* _Instructions to follow_: From the listing below, reproduce word for word the part that opens with the line containing "As an alternative" and closes with the line containing "If all goes"; reproduce nothing else.

* _Extracted data_:
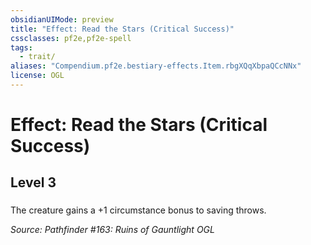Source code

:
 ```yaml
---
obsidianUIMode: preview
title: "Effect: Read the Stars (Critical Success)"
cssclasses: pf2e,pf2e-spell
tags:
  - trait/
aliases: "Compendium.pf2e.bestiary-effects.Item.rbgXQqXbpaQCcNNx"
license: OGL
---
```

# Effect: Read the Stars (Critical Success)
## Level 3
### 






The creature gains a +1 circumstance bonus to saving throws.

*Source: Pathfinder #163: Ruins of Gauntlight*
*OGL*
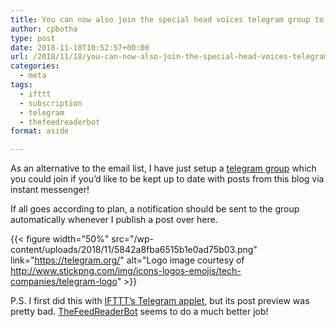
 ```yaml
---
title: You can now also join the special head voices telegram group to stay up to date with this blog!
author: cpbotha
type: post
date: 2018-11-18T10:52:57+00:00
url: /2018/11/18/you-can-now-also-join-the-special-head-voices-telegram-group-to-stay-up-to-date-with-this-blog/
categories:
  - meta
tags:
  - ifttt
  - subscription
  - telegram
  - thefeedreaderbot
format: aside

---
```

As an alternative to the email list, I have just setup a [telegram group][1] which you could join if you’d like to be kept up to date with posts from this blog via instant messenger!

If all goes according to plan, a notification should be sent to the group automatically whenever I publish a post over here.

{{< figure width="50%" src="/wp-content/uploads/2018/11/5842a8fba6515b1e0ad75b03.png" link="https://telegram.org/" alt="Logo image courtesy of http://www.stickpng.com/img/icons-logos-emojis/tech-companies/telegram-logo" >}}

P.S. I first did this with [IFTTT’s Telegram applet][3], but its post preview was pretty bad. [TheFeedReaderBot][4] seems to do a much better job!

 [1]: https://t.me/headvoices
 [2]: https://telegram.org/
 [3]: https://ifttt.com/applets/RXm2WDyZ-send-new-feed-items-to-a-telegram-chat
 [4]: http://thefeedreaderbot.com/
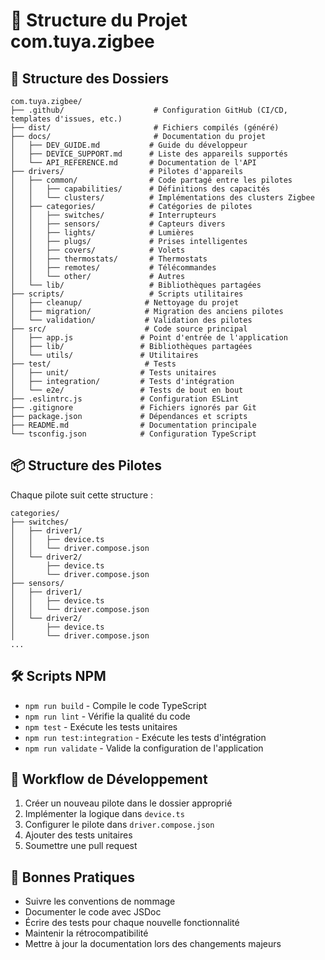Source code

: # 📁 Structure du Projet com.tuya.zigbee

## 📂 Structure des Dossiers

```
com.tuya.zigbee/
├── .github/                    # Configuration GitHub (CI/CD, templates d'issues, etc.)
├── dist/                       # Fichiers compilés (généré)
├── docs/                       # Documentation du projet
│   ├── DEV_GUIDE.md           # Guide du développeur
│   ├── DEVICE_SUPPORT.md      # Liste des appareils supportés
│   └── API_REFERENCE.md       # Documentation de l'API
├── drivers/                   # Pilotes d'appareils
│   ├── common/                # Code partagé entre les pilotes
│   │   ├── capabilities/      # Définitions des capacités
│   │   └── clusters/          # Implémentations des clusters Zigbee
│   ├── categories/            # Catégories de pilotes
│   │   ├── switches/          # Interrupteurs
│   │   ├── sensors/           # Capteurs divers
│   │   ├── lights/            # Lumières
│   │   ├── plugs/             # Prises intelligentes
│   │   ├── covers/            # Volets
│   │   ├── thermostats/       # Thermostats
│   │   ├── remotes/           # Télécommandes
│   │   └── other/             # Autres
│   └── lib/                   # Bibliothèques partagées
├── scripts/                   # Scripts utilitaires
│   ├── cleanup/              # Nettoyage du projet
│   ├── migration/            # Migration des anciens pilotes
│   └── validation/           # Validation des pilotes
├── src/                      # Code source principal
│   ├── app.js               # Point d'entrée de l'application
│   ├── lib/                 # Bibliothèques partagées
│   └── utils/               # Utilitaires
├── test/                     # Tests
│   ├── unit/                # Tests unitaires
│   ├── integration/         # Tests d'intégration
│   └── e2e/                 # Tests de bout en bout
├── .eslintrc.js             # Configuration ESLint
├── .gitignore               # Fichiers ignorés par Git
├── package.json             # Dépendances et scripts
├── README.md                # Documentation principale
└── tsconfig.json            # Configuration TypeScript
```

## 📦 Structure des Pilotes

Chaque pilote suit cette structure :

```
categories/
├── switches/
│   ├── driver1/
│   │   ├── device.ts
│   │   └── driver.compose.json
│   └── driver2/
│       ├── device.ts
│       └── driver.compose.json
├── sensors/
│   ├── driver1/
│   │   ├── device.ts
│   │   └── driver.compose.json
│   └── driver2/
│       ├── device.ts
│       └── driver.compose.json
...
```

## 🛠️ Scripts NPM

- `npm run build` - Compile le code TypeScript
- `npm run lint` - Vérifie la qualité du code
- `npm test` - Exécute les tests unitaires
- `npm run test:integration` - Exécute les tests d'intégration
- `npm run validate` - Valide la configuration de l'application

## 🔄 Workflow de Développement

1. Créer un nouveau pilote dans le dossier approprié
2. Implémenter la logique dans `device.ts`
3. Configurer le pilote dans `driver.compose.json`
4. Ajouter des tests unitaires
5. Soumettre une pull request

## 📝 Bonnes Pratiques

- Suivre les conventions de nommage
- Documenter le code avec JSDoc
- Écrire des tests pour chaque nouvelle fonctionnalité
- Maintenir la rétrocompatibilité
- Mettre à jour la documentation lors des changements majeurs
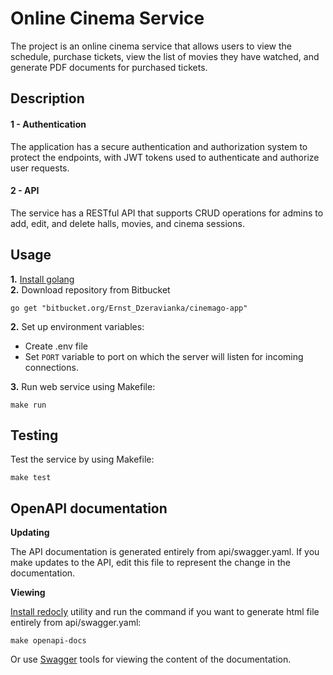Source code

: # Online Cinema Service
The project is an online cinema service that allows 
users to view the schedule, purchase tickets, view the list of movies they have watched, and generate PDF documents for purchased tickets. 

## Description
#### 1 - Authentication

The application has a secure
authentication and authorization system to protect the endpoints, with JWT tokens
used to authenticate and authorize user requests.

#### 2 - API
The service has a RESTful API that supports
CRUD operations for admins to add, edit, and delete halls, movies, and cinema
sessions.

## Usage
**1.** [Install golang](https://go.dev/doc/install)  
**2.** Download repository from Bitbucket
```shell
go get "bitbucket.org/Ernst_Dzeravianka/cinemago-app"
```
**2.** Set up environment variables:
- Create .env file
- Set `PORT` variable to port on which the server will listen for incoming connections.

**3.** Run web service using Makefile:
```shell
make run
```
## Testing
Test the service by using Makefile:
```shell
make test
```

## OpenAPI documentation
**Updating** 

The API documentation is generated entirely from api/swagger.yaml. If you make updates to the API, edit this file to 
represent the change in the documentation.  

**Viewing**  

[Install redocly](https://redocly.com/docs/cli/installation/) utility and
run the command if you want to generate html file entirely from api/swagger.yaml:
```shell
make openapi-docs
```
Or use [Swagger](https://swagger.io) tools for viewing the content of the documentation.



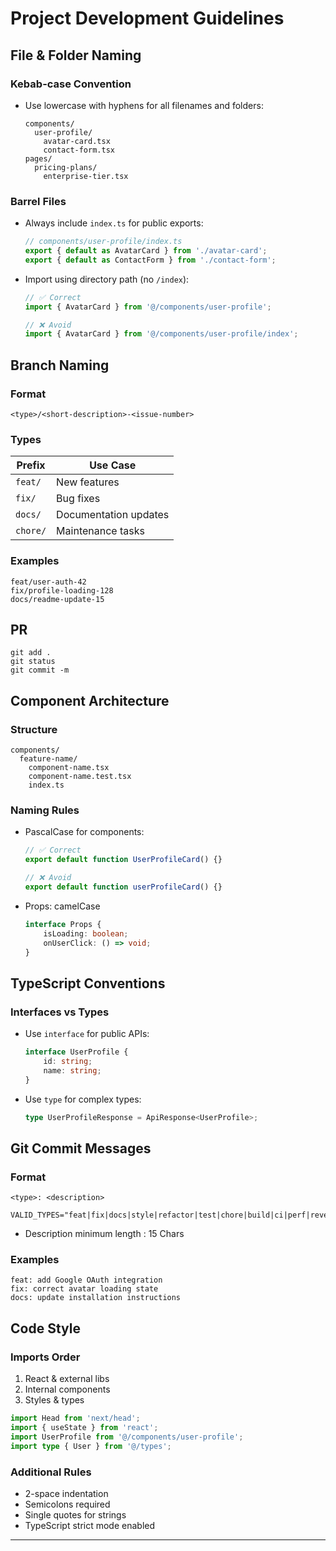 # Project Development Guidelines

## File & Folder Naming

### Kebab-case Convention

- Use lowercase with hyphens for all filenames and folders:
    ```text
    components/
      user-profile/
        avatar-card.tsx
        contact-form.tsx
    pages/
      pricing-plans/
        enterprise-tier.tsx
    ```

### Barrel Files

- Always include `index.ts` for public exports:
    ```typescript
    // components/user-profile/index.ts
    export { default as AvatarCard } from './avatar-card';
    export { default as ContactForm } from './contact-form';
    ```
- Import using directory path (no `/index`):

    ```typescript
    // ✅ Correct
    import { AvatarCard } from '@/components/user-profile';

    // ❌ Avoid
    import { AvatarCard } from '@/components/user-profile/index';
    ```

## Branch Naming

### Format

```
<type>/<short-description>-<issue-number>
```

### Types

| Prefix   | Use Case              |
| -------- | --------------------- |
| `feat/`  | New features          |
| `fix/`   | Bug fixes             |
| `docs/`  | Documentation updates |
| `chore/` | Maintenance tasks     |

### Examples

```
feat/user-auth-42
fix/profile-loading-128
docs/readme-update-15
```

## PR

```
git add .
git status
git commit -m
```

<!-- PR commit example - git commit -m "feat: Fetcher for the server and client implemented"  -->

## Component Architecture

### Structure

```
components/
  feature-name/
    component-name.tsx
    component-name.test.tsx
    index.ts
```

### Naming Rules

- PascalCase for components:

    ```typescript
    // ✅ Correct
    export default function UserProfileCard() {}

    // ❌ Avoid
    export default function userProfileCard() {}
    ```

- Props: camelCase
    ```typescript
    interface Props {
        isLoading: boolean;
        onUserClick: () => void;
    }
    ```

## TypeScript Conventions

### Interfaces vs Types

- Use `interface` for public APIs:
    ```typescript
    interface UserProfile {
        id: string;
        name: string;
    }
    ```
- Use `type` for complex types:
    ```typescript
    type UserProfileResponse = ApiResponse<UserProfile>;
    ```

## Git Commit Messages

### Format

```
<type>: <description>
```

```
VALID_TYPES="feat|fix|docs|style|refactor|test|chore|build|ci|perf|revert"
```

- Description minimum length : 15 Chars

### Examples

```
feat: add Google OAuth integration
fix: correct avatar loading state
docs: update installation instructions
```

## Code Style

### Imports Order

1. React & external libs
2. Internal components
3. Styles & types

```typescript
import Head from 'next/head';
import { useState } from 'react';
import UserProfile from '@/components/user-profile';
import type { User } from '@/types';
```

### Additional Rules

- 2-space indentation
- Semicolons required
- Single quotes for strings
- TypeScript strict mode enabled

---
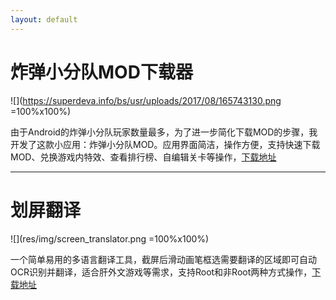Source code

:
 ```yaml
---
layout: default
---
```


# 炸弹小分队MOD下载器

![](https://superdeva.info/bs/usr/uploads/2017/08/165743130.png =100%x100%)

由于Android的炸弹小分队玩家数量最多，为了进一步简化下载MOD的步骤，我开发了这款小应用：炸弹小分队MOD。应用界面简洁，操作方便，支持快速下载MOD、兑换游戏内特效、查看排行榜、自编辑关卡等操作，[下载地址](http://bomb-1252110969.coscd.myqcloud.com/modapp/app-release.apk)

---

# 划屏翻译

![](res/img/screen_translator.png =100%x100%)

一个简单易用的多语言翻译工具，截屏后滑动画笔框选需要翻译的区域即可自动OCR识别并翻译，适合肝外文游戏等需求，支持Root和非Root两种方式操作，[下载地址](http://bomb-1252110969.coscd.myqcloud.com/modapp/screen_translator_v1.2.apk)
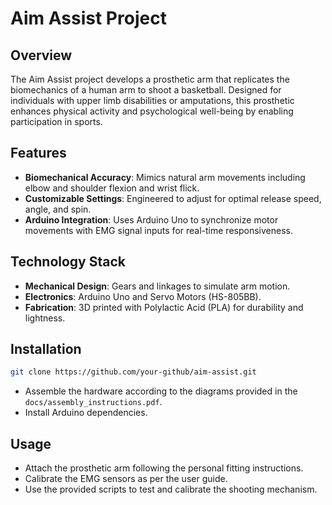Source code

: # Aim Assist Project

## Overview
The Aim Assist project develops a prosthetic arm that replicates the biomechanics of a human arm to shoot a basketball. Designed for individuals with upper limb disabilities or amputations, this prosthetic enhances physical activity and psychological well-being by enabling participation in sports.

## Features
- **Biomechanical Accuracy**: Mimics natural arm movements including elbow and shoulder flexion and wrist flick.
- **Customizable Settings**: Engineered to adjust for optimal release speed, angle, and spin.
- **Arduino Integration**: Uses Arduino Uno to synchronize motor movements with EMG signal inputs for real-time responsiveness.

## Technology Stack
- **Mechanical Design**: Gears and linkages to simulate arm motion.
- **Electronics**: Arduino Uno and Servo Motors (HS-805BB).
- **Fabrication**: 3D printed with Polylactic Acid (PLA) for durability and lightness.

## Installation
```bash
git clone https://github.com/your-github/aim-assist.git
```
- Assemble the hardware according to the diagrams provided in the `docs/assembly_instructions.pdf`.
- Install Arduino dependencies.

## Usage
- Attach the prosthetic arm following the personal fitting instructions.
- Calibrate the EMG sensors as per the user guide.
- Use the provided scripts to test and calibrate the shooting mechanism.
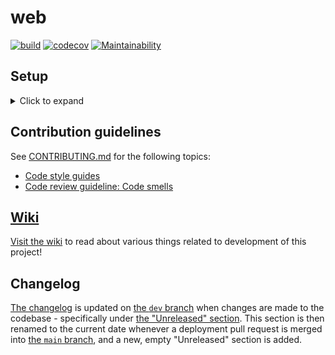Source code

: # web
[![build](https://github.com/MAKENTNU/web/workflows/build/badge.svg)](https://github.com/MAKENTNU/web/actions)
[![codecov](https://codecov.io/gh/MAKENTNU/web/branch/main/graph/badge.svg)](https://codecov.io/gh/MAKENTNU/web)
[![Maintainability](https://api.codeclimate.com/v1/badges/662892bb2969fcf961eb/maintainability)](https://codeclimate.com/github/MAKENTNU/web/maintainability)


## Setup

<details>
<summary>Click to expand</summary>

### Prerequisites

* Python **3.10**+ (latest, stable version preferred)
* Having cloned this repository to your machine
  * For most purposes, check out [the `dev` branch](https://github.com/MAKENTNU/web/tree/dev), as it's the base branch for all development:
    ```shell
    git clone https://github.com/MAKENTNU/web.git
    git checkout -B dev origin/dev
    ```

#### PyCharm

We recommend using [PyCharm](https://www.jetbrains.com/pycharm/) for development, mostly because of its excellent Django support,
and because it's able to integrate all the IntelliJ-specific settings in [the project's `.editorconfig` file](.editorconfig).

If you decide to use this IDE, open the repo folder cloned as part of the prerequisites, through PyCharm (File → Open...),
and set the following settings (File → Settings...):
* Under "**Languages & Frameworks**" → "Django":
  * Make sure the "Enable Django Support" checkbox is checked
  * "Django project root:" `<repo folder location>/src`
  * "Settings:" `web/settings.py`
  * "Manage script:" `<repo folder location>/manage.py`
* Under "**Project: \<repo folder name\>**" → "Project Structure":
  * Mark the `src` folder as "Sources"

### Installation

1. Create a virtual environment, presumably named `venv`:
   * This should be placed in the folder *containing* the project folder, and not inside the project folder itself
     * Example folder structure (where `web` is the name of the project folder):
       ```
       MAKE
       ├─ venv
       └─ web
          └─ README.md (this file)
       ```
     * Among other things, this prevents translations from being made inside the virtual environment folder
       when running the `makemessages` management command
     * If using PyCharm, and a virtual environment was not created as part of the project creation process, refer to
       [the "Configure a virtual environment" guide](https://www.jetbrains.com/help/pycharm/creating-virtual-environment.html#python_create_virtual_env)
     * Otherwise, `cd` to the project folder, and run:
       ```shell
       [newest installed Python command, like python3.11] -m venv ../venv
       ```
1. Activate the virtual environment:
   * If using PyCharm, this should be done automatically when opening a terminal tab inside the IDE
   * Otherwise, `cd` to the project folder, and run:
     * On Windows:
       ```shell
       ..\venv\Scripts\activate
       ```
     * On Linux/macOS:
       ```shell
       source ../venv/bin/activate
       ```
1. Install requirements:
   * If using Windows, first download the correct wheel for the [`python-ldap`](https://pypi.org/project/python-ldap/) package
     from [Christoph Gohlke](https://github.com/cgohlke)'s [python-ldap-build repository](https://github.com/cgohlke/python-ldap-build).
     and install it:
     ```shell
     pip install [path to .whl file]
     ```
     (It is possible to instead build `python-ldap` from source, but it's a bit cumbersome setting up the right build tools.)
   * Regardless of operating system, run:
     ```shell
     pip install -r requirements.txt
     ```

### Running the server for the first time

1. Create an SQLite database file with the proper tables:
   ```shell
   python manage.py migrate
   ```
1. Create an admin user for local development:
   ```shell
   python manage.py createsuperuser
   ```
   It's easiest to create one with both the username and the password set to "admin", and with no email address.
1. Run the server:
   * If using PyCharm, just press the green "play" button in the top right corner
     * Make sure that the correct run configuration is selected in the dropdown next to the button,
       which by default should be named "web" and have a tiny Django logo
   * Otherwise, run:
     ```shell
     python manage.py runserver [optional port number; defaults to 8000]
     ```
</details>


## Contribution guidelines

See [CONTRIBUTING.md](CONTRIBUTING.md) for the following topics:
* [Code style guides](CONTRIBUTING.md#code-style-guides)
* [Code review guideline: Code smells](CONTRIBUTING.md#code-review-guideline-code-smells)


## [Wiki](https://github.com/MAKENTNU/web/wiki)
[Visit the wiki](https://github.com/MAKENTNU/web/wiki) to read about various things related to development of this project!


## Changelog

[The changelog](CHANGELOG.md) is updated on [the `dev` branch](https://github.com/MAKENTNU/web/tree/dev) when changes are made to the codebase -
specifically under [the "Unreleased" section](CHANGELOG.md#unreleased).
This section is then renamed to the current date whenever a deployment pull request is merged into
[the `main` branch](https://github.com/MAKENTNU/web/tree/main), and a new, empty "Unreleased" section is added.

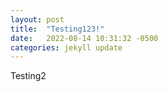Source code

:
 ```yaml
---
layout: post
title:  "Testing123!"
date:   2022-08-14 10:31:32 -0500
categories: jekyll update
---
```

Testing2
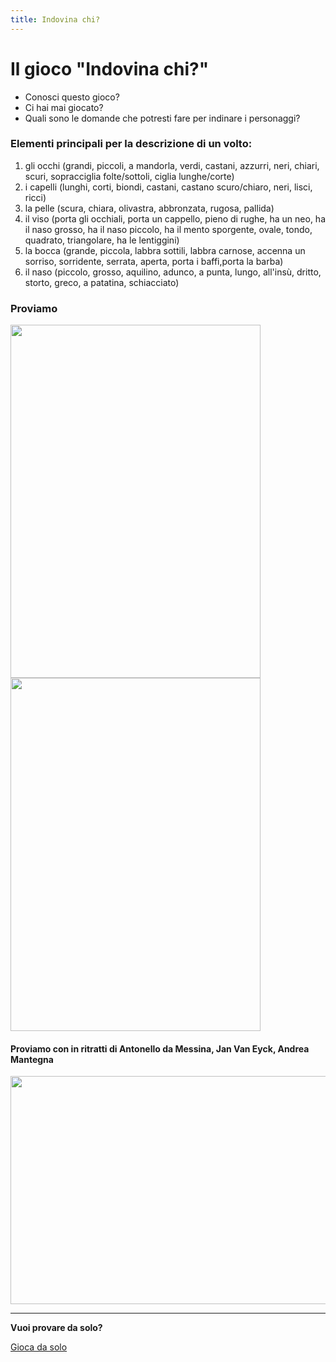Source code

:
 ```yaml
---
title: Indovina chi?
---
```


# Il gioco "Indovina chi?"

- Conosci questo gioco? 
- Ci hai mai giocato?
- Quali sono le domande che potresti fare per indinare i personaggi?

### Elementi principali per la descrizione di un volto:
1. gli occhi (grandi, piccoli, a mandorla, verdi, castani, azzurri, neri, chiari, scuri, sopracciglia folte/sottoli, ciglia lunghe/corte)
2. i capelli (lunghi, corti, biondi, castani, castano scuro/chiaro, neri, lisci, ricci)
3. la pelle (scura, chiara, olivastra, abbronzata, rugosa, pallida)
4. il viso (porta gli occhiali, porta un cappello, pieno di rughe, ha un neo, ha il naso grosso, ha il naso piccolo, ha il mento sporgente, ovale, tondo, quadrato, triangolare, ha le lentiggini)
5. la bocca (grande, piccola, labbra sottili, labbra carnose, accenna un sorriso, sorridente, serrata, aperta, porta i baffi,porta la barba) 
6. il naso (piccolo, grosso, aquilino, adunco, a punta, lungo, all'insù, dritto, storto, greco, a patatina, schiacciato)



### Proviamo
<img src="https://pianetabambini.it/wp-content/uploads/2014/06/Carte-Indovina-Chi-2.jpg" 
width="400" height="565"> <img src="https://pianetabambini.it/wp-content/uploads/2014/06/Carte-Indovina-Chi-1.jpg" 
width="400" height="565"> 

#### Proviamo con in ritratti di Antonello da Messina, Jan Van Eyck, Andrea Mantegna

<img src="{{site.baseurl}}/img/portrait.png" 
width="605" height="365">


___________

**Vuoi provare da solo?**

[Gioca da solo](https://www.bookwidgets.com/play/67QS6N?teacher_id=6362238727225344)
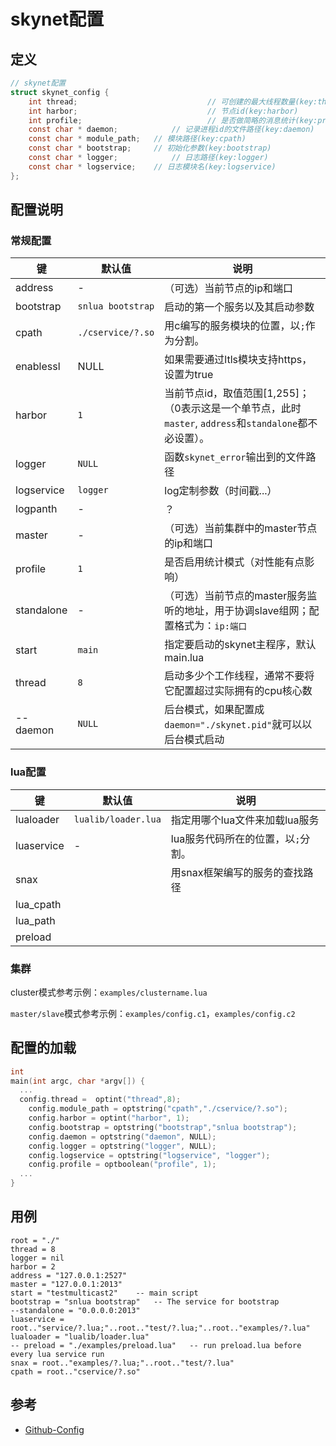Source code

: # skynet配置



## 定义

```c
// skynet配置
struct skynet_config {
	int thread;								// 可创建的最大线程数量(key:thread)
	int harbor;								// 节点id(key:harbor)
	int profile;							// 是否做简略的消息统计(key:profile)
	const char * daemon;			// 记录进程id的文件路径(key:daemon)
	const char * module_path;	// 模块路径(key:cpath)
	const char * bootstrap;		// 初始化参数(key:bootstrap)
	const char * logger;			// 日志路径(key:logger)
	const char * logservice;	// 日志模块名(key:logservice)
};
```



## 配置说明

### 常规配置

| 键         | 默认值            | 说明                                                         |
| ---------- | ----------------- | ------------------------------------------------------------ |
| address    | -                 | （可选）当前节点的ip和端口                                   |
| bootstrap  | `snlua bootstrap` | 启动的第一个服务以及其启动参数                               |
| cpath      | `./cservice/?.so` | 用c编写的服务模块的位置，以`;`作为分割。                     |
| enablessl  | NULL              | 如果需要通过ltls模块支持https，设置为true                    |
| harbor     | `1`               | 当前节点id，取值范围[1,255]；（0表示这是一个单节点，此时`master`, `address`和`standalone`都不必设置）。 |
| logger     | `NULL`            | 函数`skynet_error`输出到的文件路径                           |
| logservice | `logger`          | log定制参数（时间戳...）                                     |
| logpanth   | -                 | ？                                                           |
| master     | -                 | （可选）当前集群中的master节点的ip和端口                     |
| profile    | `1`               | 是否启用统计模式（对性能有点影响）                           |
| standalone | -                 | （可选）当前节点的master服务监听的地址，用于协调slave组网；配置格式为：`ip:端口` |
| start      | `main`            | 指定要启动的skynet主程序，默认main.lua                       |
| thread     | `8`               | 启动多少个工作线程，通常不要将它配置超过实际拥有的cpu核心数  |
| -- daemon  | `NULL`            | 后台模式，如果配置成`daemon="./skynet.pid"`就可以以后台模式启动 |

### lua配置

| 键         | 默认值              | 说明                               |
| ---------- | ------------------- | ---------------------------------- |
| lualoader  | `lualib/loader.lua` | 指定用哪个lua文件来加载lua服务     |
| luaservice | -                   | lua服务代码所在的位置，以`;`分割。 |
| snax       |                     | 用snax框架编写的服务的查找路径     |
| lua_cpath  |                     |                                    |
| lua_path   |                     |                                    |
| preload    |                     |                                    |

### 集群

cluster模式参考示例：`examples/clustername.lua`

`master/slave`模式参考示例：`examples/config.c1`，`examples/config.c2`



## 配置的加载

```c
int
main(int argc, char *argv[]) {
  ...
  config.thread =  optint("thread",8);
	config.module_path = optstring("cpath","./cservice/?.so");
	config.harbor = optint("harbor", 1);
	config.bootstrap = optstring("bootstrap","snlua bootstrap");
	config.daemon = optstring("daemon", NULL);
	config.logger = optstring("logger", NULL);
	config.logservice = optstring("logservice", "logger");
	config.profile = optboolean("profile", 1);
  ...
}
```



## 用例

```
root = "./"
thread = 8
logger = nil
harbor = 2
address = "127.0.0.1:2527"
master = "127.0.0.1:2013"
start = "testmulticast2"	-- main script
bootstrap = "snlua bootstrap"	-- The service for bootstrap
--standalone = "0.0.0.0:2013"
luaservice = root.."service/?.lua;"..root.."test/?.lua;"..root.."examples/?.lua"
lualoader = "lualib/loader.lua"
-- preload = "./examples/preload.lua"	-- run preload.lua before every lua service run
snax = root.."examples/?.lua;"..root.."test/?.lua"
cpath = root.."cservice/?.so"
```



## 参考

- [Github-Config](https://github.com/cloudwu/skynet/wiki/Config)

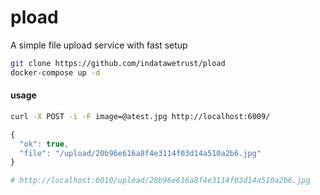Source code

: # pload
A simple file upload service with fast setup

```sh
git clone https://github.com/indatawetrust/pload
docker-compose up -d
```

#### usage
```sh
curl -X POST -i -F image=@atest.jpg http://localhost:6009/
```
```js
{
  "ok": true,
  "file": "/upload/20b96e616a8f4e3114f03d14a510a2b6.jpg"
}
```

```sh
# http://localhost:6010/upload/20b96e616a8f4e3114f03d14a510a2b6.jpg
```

* _Response to the task_:
As an alternative to the email list, I have just setup a [telegram group][1] which you could join if you’d like to be kept up to date with posts from this blog via instant messenger!

If all goes according to plan, a notification should be sent to the group automatically whenever I publish a post over here.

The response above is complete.